Definito “una Sinfonia con pianoforte obbligato”, per l’inusuale rapporto di assoluta parità che il compositore stabilisce tra pianoforte e orchestra, il concerto op. 15 vide  la luce dopo quattro anni di tormento creativo (1854-1858) che seguirono il naufragio del sogno del giovane Brahms di comporre una grande sinfonia. Quattro anni in cui Johannes si trovò, come Kreisler, il suo eroe di gioventù hoffmanniano, “sballottato dalle sue visioni interiori e dai suoi sogni come se galleggiasse su un mare perennemente agitato alla vana ricerca di un approdo” (E.T.A. Hoffmann, Kreisleriana).

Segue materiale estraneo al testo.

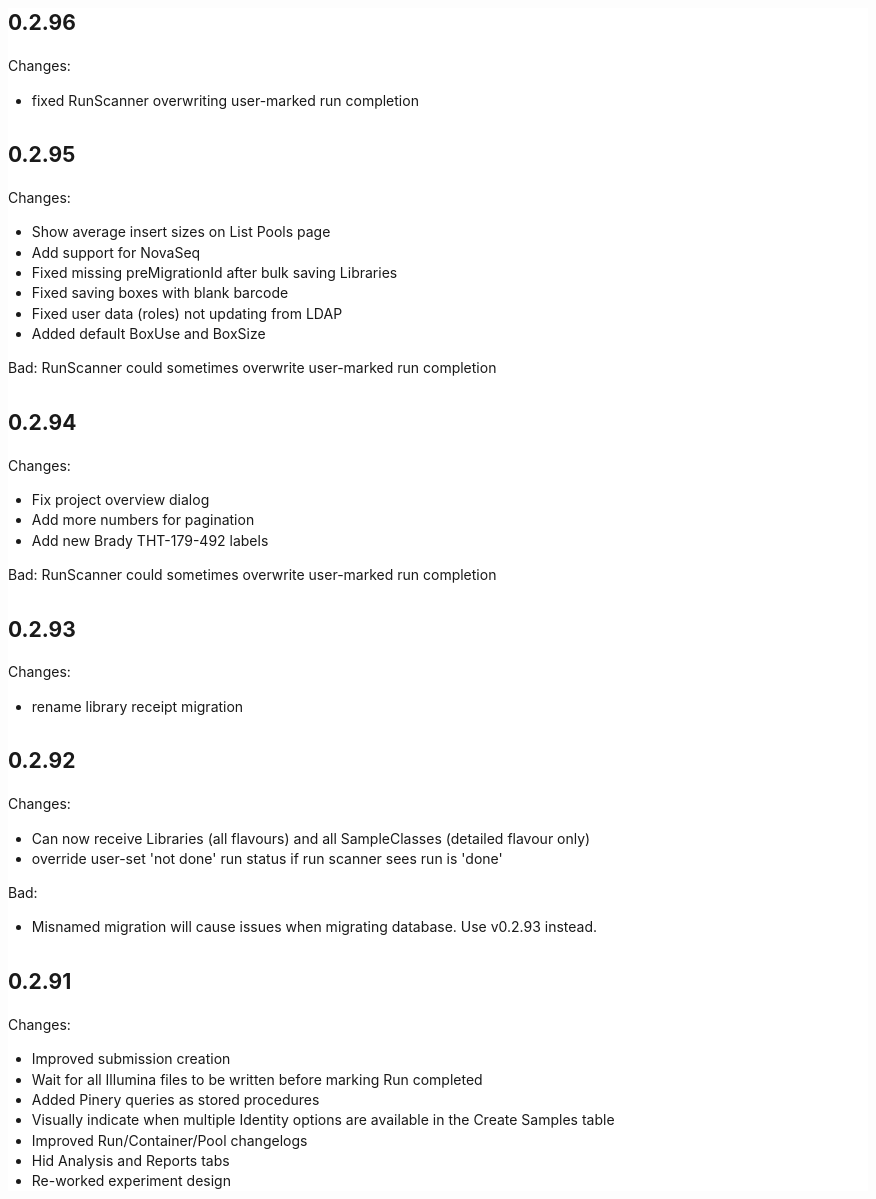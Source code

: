 ## 0.2.96

Changes:

 * fixed RunScanner overwriting user-marked run completion

## 0.2.95

Changes:

 * Show average insert sizes on List Pools page
 * Add support for NovaSeq
 * Fixed missing preMigrationId after bulk saving Libraries
 * Fixed saving boxes with blank barcode
 * Fixed user data (roles) not updating from LDAP
 * Added default BoxUse and BoxSize

Bad: RunScanner could sometimes overwrite user-marked run completion

## 0.2.94

Changes:

 * Fix project overview dialog
 * Add more numbers for pagination
 * Add new Brady THT-179-492 labels

Bad: RunScanner could sometimes overwrite user-marked run completion

## 0.2.93

Changes:

 * rename library receipt migration

## 0.2.92

Changes:

 * Can now receive Libraries (all flavours) and all SampleClasses (detailed flavour only)
 * override user-set 'not done' run status if run scanner sees run is 'done'

Bad:

 * Misnamed migration will cause issues when migrating database. Use v0.2.93 instead.

## 0.2.91

Changes:

 * Improved submission creation
 * Wait for all Illumina files to be written before marking Run completed
 * Added Pinery queries as stored procedures
 * Visually indicate when multiple Identity options are available in the Create Samples table
 * Improved Run/Container/Pool changelogs
 * Hid Analysis and Reports tabs
 * Re-worked experiment design
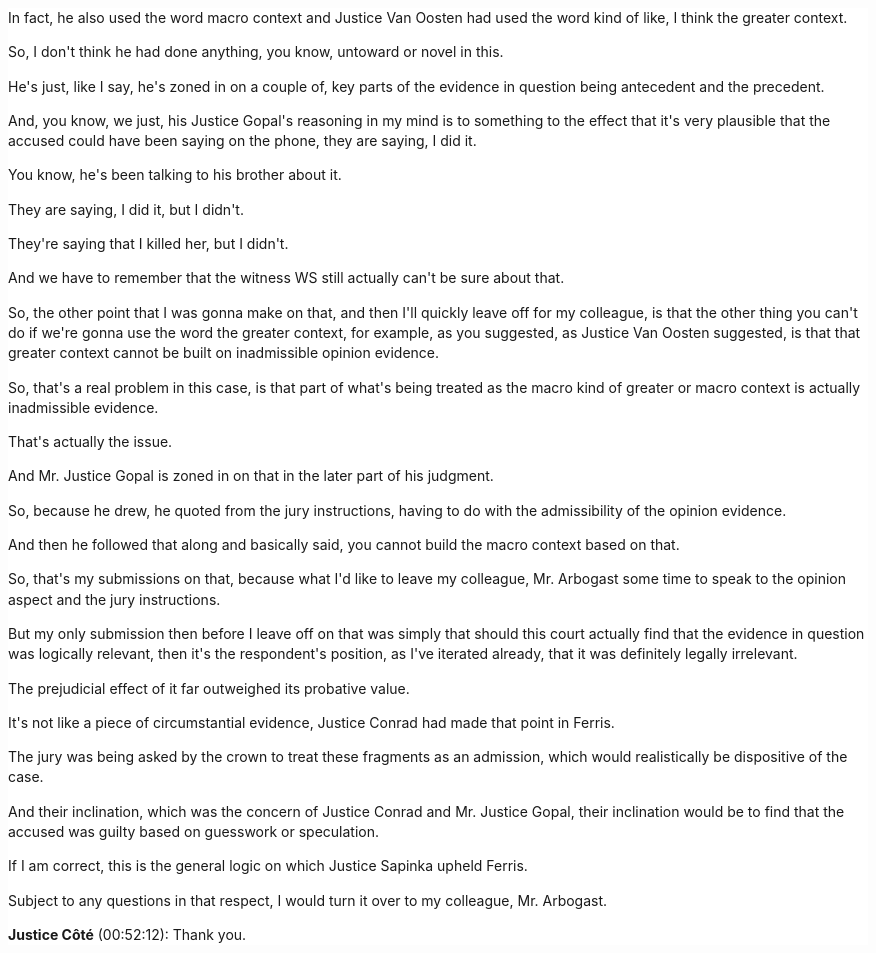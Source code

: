 In fact, he also used the word macro context and Justice Van Oosten had used the word kind of like, I think the greater context.

So, I don't think he had done anything, you know, untoward or novel in this.

He's just, like I say, he's zoned in on a couple of, key parts of the evidence in question being antecedent and the precedent.

And, you know, we just, his Justice Gopal's reasoning in my mind is to something to the effect that it's very plausible that the accused could have been saying on the phone, they are saying, I did it.

You know, he's been talking to his brother about it.

They are saying, I did it, but I didn't.

They're saying that I killed her, but I didn't.

And we have to remember that the witness WS still actually can't be sure about that.

So, the other point that I was gonna make on that, and then I'll quickly leave off for my colleague, is that the other thing you can't do if we're gonna use the word the greater context, for example, as you suggested, as Justice Van Oosten suggested, is that that greater context cannot be built on inadmissible opinion evidence.

So, that's a real problem in this case, is that part of what's being treated as the macro kind of greater or macro context is actually inadmissible evidence.

That's actually the issue.

And Mr. Justice Gopal is zoned in on that in the later part of his judgment.

So, because he drew, he quoted from the jury instructions, having to do with the admissibility of the opinion evidence.

And then he followed that along and basically said, you cannot build the macro context based on that.

So, that's my submissions on that, because what I'd like to leave my colleague, Mr. Arbogast some time to speak to the opinion aspect and the jury instructions.

But my only submission then before I leave off on that was simply that should this court actually find that the evidence in question was logically relevant, then it's the respondent's position, as I've iterated already, that it was definitely legally irrelevant.

The prejudicial effect of it far outweighed its probative value.

It's not like a piece of circumstantial evidence, Justice Conrad had made that point in Ferris.

The jury was being asked by the crown to treat these fragments as an admission, which would realistically be dispositive of the case.

And their inclination, which was the concern of Justice Conrad and Mr. Justice Gopal, their inclination would be to find that the accused was guilty based on guesswork or speculation.

If I am correct, this is the general logic on which Justice Sapinka upheld Ferris.

Subject to any questions in that respect, I would turn it over to my colleague, Mr. Arbogast.

**Justice Côté** (00:52:12): Thank you.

Il Maestoso che apre il concerto in re minore – quasi un’autobiografia di questa odissea interiore - nell’esecuzione di Zimerman lascia senza fiato: non credo ci sia oggi interprete capace di rendere meglio la grandiosità eroica e commovente di questo gigantesco primo movimento, che da solo occupa più della metà dell’intero concerto. Dall’entrata del pianoforte, dopo la lunga introduzione orchestrale, lirica e pensosa, quasi sussurrata, ai veri e propri ruggiti dei trilli d’ottava in fortissimo, che subito dopo letteralmente squassano la sala, fino via via ai monologhi (ma Brahms abolisce la consueta cadenza di bravura), ai dialoghi, agli slanci e ripiegamenti fino alla coda, apoteosi drammatica di tutto il movimento (con Zimerman in piedi a eseguire gli accordi finali), ricorderemo a lungo questa esecuzione vibrante, di un’intensità emotiva quasi al limite del sostenibile.

A proposito del secondo movimento, Brahms scriveva nel 1857 all’amico Joachim: “Spero di aver scritto un Adagio veramente bello”. E l’Adagio, difatti, è “veramente bello”, a patto di riuscire, solista e orchestra, a dialogare e ad ascoltarsi in una confessione tenerissima e disarmata, come quando il pianoforte, quasi esitante, sembra consolato una prima volta dal clarinetto, poi dall’oboe (ottima la sezione dei legni dell’orchestra di Katowice), per elevarsi, misura dopo misura, fino a raggiungere quel sentimento di “sacralità laica”, come la definiva Massimo Mila, che ritroveremo, diversi anni dopo, nel Requiem Tedesco.  Il Rondò finale scivola via in un attimo, liberatorio: Zimerman parte alla carica e sembra dire agli orchestrali, “provate a prendermi!”. Ma ormai è già troppo lontano, per tutti. Pubblico entusiasta, lunghi applausi, purtroppo non ripagati da un bis, come ormai è consuetudine del sempre più ritroso pianista polacco.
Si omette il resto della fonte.